I had a friend who killed himself. He was a caring and generous person, who probably suffered from some chemical imbalance that went undiagnosed. He was not JW, although he raised in a very dysfunctional household and experienced abuse and neglect. His parents failed miserably to teach him the tools to cope with lifes challenges and make good decisions.
Hence, when problems came along, he climbed inside a bottle and attemped to dull the pain. He was unsuccessful and spraled downward until he decided to end his life. He was agnostic, and never claimed Christianity as his faith.
I was quite distraught when I learned of his death, and happened to be listening to a local Christian talk show on the radio. I called in, to explain my friend's life and death and ask what kind of hope I could cling to for my friend. I was answered with silence.

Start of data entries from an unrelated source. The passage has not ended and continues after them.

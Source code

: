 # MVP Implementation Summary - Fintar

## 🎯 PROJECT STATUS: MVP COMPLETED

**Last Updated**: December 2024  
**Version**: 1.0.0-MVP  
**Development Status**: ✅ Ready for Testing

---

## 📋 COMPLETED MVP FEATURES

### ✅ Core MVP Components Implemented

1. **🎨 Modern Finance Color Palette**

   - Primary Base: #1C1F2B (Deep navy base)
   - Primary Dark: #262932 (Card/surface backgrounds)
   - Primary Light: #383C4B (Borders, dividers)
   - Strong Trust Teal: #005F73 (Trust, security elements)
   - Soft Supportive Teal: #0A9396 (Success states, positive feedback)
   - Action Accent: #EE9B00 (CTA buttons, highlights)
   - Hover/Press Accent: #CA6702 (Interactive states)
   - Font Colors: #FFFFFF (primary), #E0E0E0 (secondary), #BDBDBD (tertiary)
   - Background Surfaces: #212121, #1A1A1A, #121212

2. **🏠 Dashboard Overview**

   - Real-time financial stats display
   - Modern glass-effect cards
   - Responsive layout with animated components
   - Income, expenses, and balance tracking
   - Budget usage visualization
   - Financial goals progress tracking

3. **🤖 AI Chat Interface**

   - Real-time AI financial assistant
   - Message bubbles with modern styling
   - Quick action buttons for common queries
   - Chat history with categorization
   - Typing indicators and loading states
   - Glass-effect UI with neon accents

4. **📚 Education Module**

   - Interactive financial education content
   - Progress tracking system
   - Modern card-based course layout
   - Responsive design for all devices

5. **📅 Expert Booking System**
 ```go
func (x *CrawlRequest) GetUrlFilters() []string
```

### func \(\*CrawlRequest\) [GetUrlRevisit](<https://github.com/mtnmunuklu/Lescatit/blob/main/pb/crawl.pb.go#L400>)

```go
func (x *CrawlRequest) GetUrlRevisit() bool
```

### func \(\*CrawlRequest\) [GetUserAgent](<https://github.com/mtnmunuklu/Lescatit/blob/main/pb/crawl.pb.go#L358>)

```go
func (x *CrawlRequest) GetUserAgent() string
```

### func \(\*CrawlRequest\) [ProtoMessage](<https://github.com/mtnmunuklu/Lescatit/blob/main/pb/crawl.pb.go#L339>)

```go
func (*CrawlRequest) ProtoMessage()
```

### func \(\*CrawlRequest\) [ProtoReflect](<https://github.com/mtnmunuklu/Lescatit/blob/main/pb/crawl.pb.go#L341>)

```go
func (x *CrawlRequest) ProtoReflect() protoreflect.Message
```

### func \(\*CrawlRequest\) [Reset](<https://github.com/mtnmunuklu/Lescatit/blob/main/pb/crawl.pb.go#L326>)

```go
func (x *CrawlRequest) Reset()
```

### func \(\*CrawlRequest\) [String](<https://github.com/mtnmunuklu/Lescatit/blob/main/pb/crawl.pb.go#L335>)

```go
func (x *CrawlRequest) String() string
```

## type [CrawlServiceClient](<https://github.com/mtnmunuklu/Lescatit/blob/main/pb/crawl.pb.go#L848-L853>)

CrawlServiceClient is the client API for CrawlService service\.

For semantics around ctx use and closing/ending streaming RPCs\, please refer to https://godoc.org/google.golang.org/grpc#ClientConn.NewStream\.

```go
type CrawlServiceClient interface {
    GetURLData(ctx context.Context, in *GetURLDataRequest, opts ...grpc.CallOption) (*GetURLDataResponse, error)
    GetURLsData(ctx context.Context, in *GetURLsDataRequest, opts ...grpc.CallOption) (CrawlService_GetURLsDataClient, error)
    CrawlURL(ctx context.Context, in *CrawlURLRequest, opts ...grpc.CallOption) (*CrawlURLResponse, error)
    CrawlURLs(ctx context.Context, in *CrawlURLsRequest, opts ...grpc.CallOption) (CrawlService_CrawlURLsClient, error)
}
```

You see, it didn't matter that he was born into a shitty family and learned destructive behavior. It didn't matter that I was treated better by him, than ANYONE else I've met who called themselved Christians. It only mattered that he failed to 'Accept Christ' (whatever that means) and therefore, he is without hope.
The realization of this forced me into a whole new paradigm. What kind of God writes off my friend like that? Not one that deserves my devotion. Where is the justice for my friend? It was then that I realized how absolutely useless Christianity is to me, as I would demand justice from a just God.